→ DATA SUPPLIED
=== Section Start ===
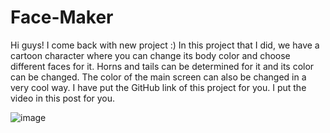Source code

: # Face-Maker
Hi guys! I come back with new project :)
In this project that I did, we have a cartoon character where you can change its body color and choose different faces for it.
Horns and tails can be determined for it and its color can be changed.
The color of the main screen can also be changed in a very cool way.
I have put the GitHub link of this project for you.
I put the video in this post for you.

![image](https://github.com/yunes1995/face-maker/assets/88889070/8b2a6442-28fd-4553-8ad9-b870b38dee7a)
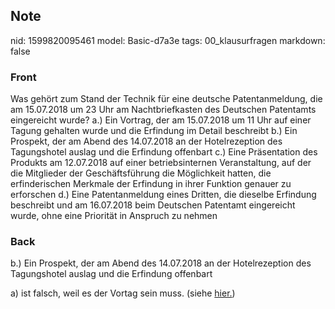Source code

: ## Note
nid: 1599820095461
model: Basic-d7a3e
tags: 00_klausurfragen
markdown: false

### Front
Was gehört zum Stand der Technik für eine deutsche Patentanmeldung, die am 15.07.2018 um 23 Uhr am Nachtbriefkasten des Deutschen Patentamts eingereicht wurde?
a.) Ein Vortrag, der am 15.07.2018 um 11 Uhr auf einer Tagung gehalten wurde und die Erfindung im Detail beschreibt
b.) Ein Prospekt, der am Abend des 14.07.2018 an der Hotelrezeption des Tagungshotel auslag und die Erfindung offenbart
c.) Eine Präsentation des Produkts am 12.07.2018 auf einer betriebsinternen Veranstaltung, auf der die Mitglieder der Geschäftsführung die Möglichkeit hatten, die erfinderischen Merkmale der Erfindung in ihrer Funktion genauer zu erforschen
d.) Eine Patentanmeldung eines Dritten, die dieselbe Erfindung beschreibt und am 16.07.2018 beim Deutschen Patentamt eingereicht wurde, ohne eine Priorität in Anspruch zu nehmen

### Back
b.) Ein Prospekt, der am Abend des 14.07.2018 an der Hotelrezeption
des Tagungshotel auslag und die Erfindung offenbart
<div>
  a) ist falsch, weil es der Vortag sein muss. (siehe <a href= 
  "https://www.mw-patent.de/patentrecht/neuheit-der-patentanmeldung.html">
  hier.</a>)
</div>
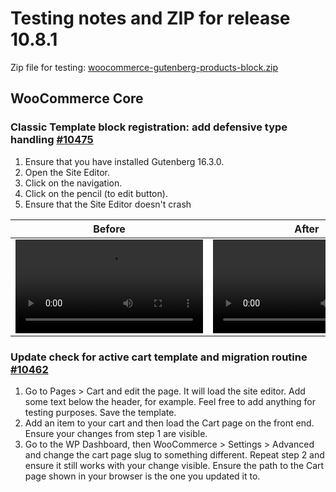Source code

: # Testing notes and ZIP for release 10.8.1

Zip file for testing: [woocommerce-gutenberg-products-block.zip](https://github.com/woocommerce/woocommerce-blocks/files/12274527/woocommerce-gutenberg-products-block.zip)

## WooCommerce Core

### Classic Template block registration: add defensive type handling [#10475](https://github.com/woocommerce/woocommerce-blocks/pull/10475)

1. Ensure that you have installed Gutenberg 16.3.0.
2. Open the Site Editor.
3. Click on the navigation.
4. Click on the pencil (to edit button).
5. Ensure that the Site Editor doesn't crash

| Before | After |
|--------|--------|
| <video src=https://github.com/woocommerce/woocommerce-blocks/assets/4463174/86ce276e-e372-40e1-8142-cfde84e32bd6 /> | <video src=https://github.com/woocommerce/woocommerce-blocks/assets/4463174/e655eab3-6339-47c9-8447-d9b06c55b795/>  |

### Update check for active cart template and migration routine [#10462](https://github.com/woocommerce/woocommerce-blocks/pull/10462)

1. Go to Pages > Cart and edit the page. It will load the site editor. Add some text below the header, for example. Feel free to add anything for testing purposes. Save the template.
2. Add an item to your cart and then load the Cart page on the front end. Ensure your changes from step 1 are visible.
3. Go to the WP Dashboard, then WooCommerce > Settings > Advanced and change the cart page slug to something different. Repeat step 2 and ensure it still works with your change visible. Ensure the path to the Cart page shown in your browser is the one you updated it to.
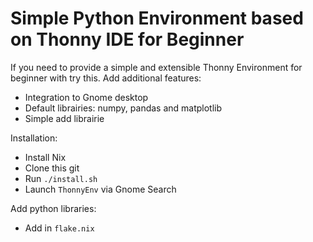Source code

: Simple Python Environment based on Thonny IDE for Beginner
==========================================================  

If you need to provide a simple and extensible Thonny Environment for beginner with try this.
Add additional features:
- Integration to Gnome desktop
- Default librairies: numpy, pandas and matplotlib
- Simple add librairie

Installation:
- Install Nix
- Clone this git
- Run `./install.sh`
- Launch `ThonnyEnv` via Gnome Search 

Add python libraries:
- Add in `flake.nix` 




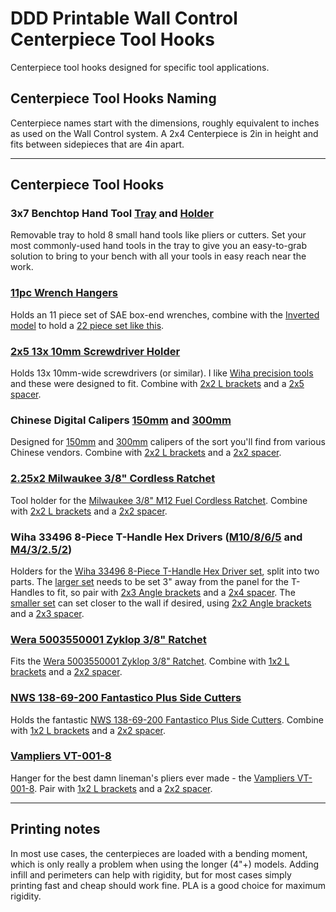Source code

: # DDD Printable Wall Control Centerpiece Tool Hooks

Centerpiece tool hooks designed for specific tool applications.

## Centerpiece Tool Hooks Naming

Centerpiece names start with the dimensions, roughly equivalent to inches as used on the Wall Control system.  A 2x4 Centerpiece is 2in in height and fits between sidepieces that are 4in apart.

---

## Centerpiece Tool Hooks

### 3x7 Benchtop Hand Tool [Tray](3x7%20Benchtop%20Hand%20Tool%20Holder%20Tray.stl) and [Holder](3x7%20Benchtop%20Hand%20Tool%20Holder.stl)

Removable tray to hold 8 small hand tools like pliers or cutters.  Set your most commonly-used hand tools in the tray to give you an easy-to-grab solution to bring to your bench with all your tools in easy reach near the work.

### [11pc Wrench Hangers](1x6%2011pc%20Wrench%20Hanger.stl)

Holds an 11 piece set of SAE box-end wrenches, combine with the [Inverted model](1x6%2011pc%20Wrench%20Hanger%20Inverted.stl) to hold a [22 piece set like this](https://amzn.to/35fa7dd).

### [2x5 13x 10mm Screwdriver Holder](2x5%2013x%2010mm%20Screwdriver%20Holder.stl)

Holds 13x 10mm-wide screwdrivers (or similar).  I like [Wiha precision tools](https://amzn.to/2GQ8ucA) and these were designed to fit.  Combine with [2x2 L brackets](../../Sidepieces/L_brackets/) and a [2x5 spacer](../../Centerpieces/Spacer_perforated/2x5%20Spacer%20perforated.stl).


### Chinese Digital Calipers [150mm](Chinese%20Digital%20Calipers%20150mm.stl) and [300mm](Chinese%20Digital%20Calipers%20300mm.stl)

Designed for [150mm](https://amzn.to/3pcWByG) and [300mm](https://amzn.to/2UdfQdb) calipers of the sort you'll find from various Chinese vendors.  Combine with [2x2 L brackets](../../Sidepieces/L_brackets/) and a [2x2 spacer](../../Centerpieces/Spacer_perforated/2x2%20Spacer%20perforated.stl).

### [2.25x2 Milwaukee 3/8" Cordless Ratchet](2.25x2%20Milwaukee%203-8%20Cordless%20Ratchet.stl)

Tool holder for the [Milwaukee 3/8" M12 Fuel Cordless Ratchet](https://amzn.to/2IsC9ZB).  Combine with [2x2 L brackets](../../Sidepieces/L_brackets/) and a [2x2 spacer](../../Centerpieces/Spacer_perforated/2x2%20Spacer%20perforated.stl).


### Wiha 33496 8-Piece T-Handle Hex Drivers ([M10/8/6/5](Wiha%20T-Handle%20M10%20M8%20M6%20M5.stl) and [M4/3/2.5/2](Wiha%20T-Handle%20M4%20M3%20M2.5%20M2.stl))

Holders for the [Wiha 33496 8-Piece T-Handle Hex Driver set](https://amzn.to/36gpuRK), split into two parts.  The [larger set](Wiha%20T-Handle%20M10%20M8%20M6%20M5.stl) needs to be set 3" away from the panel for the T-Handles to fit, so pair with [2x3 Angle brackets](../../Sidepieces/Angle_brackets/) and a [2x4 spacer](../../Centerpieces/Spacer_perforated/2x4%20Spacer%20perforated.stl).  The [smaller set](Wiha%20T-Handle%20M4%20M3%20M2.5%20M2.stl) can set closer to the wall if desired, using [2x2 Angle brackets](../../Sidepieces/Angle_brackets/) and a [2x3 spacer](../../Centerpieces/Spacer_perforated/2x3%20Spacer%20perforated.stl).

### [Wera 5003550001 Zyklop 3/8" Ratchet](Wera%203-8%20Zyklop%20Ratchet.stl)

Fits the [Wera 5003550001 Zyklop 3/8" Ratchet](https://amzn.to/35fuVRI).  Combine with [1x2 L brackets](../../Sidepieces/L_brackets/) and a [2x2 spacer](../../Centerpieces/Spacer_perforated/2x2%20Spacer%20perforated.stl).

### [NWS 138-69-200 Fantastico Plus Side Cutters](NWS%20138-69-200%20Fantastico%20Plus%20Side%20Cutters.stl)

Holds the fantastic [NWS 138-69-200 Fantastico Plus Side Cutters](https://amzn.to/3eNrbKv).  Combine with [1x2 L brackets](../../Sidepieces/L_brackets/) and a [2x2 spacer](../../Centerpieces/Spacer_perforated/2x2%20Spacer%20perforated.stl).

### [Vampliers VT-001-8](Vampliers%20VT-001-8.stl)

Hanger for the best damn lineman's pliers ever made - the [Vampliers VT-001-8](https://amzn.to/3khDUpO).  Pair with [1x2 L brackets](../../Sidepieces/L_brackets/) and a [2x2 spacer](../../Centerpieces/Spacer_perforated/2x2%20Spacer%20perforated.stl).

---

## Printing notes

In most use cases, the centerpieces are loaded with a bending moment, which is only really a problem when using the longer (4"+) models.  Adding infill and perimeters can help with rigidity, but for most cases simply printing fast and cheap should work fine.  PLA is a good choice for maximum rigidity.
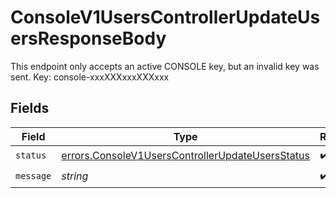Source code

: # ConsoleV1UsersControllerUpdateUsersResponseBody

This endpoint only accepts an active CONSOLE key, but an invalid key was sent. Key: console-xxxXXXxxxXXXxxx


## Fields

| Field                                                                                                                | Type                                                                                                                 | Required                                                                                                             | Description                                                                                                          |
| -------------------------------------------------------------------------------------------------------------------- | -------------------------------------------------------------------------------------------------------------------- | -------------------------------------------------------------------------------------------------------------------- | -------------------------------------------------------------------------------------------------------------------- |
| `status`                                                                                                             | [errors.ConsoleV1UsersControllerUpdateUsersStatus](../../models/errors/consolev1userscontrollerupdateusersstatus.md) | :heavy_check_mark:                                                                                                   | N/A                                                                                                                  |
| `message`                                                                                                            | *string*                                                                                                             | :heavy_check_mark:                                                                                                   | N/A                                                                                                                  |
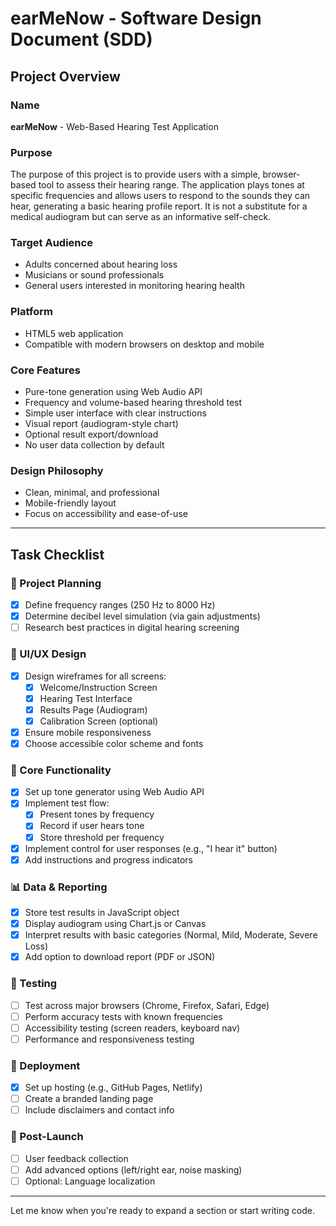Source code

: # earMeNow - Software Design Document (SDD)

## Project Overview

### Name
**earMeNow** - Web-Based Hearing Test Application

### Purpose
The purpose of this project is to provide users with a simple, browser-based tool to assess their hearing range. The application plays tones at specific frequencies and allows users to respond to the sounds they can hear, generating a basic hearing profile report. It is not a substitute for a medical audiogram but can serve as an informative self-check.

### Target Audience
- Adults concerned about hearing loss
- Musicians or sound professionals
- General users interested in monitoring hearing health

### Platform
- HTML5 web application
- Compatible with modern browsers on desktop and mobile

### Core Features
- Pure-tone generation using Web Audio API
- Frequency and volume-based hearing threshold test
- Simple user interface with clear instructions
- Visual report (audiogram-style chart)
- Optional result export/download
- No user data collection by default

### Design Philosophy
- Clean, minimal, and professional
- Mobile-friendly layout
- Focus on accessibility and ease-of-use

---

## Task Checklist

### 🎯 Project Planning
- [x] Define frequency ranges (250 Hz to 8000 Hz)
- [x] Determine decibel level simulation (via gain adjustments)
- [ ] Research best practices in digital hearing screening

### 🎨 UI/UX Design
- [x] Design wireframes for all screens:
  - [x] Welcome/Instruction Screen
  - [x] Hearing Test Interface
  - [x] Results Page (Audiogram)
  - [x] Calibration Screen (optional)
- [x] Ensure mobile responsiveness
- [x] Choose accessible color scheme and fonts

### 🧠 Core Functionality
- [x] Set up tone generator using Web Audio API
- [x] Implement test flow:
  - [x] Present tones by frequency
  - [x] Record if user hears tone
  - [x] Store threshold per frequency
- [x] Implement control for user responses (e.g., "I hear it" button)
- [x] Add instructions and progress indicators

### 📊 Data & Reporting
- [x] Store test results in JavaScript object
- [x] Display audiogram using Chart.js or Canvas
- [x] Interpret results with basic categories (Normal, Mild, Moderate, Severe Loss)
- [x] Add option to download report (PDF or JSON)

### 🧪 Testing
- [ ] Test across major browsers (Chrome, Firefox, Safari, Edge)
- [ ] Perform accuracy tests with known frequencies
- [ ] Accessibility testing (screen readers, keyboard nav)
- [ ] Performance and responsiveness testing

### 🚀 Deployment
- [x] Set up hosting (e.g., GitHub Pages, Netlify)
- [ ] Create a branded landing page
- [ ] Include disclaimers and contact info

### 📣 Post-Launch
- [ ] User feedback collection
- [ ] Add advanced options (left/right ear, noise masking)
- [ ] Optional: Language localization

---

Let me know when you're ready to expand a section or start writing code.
=== Section End ===
→ EXERCISE
Return exactly the lines above from the line that has "- [x] Implement control" through the line that has "- [x] Interpret", inclusive, and nothing else.

→ SOLVED PROBLEM
- [x] Implement control for user responses (e.g., "I hear it" button)
- [x] Add instructions and progress indicators

### 📊 Data & Reporting
- [x] Store test results in JavaScript object
- [x] Display audiogram using Chart.js or Canvas
- [x] Interpret results with basic categories (Normal, Mild, Moderate, Severe Loss)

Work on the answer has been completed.